Caro direttore,
la situazione completamente anomala creata dall’emergenza coronavirus comporta che la larga parte della popolazione coinvolta – da ultimo dalle misure decise dal governo – non lo sia in termini diretti: come sarebbe dopo un terremoto.

Dodici milioni di italiani – uno su cinque – non si ritroveranno in preda a choc post–traumatico, senzatetto, circondati da soccorritori in cerca di dispersi. Non si ritroveranno a piangere decine di morti sotto le macerie in un quartiere o in una cittadina. Non si ritroveranno ammassati per mesi nelle tende della Protezione civile e poi in case–container. Non avranno perso impresa o lavoro perché lo stabilimento o gli uffici sono crollati. Faticheranno anche a sentire attorno a sé la solidarietà degli altri italiani o degli altri europei. Anzi.



Si ritroveranno isolati dal resto del Paese, oltreché dell’Europa e del mondo. Condivideranno tutti l’angoscia sottile per il rischio–contagio: tanto più insidiosa quanto più invisibile e intangibile. Saranno sempre più inattivi, questi italiani, anzi: molti fin dalle prossime ore potranno decidere di cessare anche un’attività minima, per quanto autorizzata. Che senso ha – anzitutto sul piano economico – temere aperto un bar o un negozio se non ci viene nessuno?



Avranno molto tempo libero, per quanto sgradito, questi italiani. Lo riempiranno di rabbia e preoccupazione, sempre di più. Se l’informazione continuerà a circolare liberamente (nella zona rossa di Wuhan non è stato così e ci sono ormai dubbi anche su quanto avviene in una Germania o in una Francia ancora ufficialmente “bianche”) potranno ricorrere ai social media più ancora che negli ultimi giorni. Potranno fare più surfing sui siti: italiani e internazionali. Come quello della Frankfurter Allgemeine Zeitung – il principale quotidiano tedesco – che ieri sera appaiava a fondo homepage una rassicurante fotonotizia sul coronavirus in Germania (un giovane sorridente su un divano) e una fondamentale ripresa dall’Italia del caso del giovane rapinatore ucciso a Napoli da un carabiniere.



L’Italia del Nord ferma e isolata osserverà quella del Sud – egemone nel governo del Paese – continuare a prendere decisioni su quella del Nord, con il sospetto crescente che il proprio destino sia in mano a governanti impreparati o non all’altezza dell’emergenza. Che a decidere sul Nord sia una politica ostile al Nord. Dai palazzi romani usciranno prevedibilmente scelte sempre più frenetiche e contraddittorie: non meno, del resto, di quelle assunte dall’esecutivo giallorosso sui terreni della politica economica o della gestione dei flussi migratori.

Dovrà assistere, l’Italia del Nord paralizzata dietro un vetro, all’esaperato esibizionismo mediatico di un premier mai eletto né dal Nord né dal Sud. Non potrà gridare a nessuno di “tornare a bordo”: ministri come Roberto Gualtieri al Mef, Luigi Di Maio agli Esteri, Stefano Patuanelli al Mise, Roberto Speranza alla Salute, Nunzia Catalfo al Welfare, Luciana Lamorgese agli Interni, sono saldamente ai loro posti dallo scorso 5 settembre. E se oltre a molti indizi può valere una nota massima latina – post hoc propter hoc – tutto ciò è avvenuto mentre e quindi perché era in carica il Conte 2.

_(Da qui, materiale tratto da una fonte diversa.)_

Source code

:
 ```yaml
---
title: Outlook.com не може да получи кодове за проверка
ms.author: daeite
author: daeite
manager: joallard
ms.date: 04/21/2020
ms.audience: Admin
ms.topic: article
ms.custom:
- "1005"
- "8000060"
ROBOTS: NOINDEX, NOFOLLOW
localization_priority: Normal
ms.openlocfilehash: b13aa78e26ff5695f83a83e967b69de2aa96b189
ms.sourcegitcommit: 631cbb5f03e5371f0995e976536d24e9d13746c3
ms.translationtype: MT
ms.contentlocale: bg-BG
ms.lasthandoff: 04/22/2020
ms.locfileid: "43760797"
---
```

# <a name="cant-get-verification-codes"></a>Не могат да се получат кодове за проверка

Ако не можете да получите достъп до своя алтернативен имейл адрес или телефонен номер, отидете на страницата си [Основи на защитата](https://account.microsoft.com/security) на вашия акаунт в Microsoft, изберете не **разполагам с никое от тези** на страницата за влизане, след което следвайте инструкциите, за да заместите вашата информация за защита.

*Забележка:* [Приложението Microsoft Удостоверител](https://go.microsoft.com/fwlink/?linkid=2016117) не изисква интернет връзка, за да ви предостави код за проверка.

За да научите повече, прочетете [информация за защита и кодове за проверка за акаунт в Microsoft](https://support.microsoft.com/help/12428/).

Quando “tutto ciò” sarà superato – speriamo presto e con danni non irreparabili – il Presidente della Repubblica avrà un compito istituzionale quasi improbo per la fase finale del suo mandato. Si ritroverà a essere l’unico punto d’appoggio di una repubblica disrupted anzitutto nella sua coesione civile. Il Quirinale promette di essere l’unico momento ricostruttivo credibile di un’Italia poco diversa da quella squassata e divisa dalla Linea Gotica sul finire della seconda guerra mondiale.

Ieri, poco prima del varo dell’ennesimo e forse definitivo “decreto Conte”, hanno preso a circolare congetture di rinvio a ottobre sia del referendum sul taglio ai parlamentari, sia della tornata di elezioni amministrative in programma in primavera. Quella di un voto in autunno appare in effetti una prospettiva realistica, anzi necessaria: naturalmente per una consultazione politica generale.